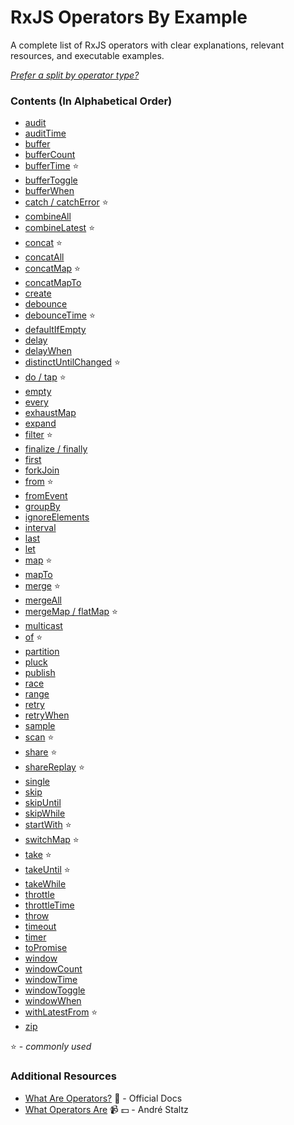 # RxJS Operators By Example

A complete list of RxJS operators with clear explanations, relevant resources,
and executable examples.

_[Prefer a split by operator type?](README.md)_

### Contents (In Alphabetical Order)

- [audit](filtering/audit.md)
- [auditTime](filtering/audittime.md)
- [buffer](transformation/buffer.md)
- [bufferCount](transformation/buffercount.md)
- [bufferTime](transformation/buffertime.md) :star:
- [bufferToggle](transformation/buffertoggle.md)
- [bufferWhen](transformation/bufferwhen.md)
- [catch / catchError](error_handling/catch.md) :star:
- [combineAll](combination/combineall.md)
- [combineLatest](combination/combinelatest.md) :star:
- [concat](combination/concat.md) :star:
- [concatAll](combination/concatall.md)
- [concatMap](transformation/concatmap.md) :star:
- [concatMapTo](transformation/concatmapto.md)
- [create](creation/create.md)
- [debounce](filtering/debounce.md)
- [debounceTime](filtering/debouncetime.md) :star:
- [defaultIfEmpty](conditional/defaultifempty.md)
- [delay](utility/delay.md)
- [delayWhen](utility/delaywhen.md)
- [distinctUntilChanged](filtering/distinctuntilchanged.md) :star:
- [do / tap](utility/do.md) :star:
- [empty](creation/empty.md)
- [every](conditional/every.md)
- [exhaustMap](transformation/exhaustmap.md)
- [expand](transformation/expand.md)
- [filter](filtering/filter.md) :star:
- [finalize / finally](utility/finalize.md)
- [first](filtering/first.md)
- [forkJoin](combination/forkjoin.md)
- [from](creation/from.md) :star:
- [fromEvent](creation/fromevent.md)
- [groupBy](transformation/groupby.md)
- [ignoreElements](filtering/ignoreelements.md)
- [interval](creation/interval.md)
- [last](filtering/last.md)
- [let](utility/let.md)
- [map](transformation/map.md) :star:
- [mapTo](transformation/mapto.md)
- [merge](combination/merge.md) :star:
- [mergeAll](combination/mergeall.md)
- [mergeMap / flatMap](transformation/mergemap.md) :star:
- [multicast](multicasting/multicast.md)
- [of](creation/of.md) :star:
- [partition](transformation/partition.md)
- [pluck](transformation/pluck.md)
- [publish](multicasting/publish.md)
- [race](combination/race.md)
- [range](creation/range.md)
- [retry](error_handling/retry.md)
- [retryWhen](error_handling/retrywhen.md)
- [sample](filtering/sample.md)
- [scan](transformation/scan.md) :star:
- [share](multicasting/share.md) :star:
- [shareReplay](multicasting/sharereplay.md) :star:
- [single](filtering/single.md)
- [skip](filtering/skip.md)
- [skipUntil](filtering/skipuntil.md)
- [skipWhile](filtering/skipwhile.md)
- [startWith](combination/startwith.md) :star:
- [switchMap](transformation/switchmap.md) :star:
- [take](filtering/take.md) :star:
- [takeUntil](filtering/takeuntil.md) :star:
- [takeWhile](filtering/takewhile.md)
- [throttle](filtering/throttle.md)
- [throttleTime](filtering/throttletime.md)
- [throw](creation/throw.md)
- [timeout](utilit/timeout.md)
- [timer](creation/timer.md)
- [toPromise](utility/topromise.md)
- [window](transformation/window.md)
- [windowCount](transformation/windowcount.md)
- [windowTime](transformation/windowtime.md)
- [windowToggle](transformation/windowtoggle.md)
- [windowWhen](transformation/windowwhen.md)
- [withLatestFrom](combination/withlatestfrom.md) :star:
- [zip](combination/zip.md)

:star: - _commonly used_

### Additional Resources

- [What Are Operators?](http://reactivex.io/rxjs/manual/overview.html#operators)
  :newspaper: - Official Docs
- [What Operators Are](https://egghead.io/lessons/rxjs-what-rxjs-operators-are)
  :video_camera: :dollar: - André Staltz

• _Task to complete_
Your reply should be an exact copy of every line from the line with "- [retryWhen](error_handling/retrywhen.md)" through the final line of the data, and nothing more.

• _Task response_
- [retryWhen](error_handling/retrywhen.md)
- [sample](filtering/sample.md)
- [scan](transformation/scan.md) :star:
- [share](multicasting/share.md) :star:
- [shareReplay](multicasting/sharereplay.md) :star:
- [single](filtering/single.md)
- [skip](filtering/skip.md)
- [skipUntil](filtering/skipuntil.md)
- [skipWhile](filtering/skipwhile.md)
- [startWith](combination/startwith.md) :star:
- [switchMap](transformation/switchmap.md) :star:
- [take](filtering/take.md) :star:
- [takeUntil](filtering/takeuntil.md) :star:
- [takeWhile](filtering/takewhile.md)
- [throttle](filtering/throttle.md)
- [throttleTime](filtering/throttletime.md)
- [throw](creation/throw.md)
- [timeout](utilit/timeout.md)
- [timer](creation/timer.md)
- [toPromise](utility/topromise.md)
- [window](transformation/window.md)
- [windowCount](transformation/windowcount.md)
- [windowTime](transformation/windowtime.md)
- [windowToggle](transformation/windowtoggle.md)
- [windowWhen](transformation/windowwhen.md)
- [withLatestFrom](combination/withlatestfrom.md) :star:
- [zip](combination/zip.md)

:star: - _commonly used_

### Additional Resources

- [What Are Operators?](http://reactivex.io/rxjs/manual/overview.html#operators)
  :newspaper: - Official Docs
- [What Operators Are](https://egghead.io/lessons/rxjs-what-rxjs-operators-are)
  :video_camera: :dollar: - André Staltz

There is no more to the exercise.